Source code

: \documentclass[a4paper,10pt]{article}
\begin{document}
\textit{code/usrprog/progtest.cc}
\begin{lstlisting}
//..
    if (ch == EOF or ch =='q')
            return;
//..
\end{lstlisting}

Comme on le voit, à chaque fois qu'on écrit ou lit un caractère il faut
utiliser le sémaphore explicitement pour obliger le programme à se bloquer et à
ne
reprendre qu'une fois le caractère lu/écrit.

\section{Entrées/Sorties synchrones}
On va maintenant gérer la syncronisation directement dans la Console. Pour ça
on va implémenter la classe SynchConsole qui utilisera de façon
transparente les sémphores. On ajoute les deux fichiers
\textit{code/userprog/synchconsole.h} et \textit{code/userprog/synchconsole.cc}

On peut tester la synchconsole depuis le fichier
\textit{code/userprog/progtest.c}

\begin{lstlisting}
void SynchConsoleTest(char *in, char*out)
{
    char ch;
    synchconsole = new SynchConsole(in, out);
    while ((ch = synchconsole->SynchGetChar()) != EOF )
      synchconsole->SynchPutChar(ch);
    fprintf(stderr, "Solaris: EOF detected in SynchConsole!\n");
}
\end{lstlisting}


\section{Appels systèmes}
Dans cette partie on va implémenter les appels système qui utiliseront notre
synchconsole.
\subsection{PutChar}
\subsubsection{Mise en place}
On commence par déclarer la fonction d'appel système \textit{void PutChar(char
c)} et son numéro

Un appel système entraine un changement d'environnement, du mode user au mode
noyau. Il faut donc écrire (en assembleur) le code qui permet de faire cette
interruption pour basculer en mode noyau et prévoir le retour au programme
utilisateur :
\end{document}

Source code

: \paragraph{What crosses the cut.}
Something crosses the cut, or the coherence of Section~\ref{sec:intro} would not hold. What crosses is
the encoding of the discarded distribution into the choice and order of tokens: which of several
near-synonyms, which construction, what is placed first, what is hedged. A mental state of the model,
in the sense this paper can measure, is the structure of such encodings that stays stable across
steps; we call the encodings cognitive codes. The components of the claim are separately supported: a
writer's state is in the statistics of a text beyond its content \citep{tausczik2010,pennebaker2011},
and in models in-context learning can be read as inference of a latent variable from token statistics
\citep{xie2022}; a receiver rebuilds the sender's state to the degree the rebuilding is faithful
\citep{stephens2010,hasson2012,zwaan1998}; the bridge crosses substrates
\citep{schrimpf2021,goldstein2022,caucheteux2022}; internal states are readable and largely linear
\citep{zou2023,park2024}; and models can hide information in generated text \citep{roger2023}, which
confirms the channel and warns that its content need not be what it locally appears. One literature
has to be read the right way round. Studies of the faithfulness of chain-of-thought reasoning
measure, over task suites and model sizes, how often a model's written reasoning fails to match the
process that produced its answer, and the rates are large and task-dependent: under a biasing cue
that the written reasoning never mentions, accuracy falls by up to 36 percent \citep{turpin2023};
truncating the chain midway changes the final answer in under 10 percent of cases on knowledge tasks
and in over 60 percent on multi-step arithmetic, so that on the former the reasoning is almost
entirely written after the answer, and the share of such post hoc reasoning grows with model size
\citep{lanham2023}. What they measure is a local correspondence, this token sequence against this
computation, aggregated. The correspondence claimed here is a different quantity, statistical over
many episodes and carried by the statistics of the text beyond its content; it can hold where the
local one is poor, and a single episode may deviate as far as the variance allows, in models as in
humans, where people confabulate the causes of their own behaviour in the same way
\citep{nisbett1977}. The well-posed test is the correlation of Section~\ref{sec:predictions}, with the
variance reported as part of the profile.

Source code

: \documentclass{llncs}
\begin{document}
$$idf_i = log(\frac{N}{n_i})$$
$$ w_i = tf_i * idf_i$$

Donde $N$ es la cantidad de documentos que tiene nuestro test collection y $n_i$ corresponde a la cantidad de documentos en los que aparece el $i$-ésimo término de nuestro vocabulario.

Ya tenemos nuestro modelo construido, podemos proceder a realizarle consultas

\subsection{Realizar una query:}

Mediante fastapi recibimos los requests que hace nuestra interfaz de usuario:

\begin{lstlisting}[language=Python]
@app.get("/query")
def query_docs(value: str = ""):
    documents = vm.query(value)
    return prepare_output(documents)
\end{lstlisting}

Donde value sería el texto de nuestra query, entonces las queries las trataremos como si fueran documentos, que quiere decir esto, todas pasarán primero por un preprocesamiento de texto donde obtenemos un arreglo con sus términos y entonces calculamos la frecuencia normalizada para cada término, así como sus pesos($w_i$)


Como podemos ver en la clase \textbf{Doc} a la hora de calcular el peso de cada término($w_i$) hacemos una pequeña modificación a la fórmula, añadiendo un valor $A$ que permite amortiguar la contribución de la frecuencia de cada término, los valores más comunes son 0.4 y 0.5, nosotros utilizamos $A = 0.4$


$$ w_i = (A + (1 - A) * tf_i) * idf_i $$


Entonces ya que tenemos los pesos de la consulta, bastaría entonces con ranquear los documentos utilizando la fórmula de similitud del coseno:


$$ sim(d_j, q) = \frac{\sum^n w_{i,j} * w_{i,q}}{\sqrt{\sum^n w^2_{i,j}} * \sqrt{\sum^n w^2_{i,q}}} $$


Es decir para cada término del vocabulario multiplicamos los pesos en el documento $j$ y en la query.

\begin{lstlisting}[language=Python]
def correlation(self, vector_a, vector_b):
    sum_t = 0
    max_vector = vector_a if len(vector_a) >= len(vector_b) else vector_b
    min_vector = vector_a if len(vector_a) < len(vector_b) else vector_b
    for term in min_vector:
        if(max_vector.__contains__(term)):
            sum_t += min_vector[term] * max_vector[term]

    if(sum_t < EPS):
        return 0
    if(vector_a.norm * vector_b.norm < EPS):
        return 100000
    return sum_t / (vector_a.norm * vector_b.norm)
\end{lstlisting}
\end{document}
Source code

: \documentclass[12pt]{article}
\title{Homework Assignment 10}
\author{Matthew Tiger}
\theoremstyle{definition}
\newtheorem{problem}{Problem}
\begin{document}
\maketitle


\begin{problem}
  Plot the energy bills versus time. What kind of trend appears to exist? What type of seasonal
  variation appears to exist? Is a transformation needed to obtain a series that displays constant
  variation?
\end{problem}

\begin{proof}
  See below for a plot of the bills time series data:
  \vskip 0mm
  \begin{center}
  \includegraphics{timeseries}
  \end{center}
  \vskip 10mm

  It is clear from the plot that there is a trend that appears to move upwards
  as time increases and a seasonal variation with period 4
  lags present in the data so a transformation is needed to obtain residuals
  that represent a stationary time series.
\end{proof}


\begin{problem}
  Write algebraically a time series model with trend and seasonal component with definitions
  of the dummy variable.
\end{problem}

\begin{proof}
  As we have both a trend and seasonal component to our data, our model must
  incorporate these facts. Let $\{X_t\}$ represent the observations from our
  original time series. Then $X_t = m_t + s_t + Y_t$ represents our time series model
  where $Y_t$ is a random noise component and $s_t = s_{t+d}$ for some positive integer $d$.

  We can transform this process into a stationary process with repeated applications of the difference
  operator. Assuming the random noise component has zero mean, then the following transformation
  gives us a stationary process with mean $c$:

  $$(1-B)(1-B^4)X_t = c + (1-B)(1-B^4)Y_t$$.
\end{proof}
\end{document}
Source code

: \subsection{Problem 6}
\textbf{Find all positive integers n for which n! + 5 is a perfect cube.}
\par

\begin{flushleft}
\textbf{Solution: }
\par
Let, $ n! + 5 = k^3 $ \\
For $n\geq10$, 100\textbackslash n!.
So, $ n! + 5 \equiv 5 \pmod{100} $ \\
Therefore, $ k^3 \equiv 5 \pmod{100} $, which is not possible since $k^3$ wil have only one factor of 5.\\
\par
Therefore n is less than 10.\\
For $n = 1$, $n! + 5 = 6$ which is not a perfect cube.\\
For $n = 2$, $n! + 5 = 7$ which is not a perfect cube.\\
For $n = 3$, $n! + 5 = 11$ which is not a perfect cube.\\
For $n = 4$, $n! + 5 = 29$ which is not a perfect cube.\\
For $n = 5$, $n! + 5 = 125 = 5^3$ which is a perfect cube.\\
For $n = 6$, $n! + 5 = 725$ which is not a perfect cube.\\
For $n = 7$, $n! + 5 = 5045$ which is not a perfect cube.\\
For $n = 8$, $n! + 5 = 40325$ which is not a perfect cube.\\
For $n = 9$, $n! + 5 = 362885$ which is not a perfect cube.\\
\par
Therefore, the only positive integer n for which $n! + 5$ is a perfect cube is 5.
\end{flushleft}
== == ==
# [WHAT IS NEEDED]
Please output exactly the lines from the one containing "For $n = 7$, $n!" through the end of the records, both included.

# [TASK SOLUTION]
For $n = 7$, $n! + 5 = 5045$ which is not a perfect cube.\\
For $n = 8$, $n! + 5 = 40325$ which is not a perfect cube.\\
For $n = 9$, $n! + 5 = 362885$ which is not a perfect cube.\\
\par
Therefore, the only positive integer n for which $n! + 5$ is a perfect cube is 5.
\end{flushleft}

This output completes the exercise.